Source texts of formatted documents
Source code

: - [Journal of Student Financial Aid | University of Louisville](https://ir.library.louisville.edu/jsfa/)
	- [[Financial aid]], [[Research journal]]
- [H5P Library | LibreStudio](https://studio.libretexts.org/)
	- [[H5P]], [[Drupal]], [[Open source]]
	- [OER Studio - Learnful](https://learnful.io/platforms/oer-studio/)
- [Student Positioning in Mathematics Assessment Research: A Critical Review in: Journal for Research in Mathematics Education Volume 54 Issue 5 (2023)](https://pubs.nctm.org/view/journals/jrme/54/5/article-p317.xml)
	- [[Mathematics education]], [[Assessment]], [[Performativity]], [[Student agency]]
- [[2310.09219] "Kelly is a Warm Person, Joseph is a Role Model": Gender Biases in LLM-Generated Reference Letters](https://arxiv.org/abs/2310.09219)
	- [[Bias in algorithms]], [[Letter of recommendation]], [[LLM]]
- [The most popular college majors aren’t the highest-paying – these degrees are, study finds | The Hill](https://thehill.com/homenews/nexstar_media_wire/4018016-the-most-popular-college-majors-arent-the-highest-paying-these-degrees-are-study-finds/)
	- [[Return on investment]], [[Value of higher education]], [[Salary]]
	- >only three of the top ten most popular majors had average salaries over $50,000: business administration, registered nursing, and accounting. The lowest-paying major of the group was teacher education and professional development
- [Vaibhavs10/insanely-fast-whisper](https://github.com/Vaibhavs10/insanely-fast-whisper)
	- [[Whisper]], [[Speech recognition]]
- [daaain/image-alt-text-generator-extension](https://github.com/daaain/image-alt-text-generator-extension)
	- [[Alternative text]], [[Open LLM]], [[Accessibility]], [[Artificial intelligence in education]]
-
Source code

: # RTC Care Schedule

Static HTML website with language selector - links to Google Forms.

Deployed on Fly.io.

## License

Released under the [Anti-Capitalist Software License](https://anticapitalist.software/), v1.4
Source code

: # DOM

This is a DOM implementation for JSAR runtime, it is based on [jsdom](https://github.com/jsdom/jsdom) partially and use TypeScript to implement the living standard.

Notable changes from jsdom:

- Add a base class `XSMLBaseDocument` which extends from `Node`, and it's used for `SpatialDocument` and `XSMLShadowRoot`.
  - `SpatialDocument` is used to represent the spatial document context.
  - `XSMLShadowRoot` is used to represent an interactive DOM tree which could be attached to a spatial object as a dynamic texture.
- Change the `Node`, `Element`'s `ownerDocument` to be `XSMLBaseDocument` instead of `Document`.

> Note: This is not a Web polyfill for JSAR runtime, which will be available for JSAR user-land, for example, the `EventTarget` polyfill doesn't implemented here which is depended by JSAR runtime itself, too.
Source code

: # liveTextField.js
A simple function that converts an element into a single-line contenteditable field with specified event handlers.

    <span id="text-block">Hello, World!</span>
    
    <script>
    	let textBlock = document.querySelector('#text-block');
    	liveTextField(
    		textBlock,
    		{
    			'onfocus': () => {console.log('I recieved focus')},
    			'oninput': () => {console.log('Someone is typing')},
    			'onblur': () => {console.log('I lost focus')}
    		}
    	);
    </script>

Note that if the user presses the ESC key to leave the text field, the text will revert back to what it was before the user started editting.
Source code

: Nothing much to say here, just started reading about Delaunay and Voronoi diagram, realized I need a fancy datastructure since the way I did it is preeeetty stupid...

> [Directions]
Give the number of lines in the data that contain the string "most" and nothing more.

> [Finished exercise]
2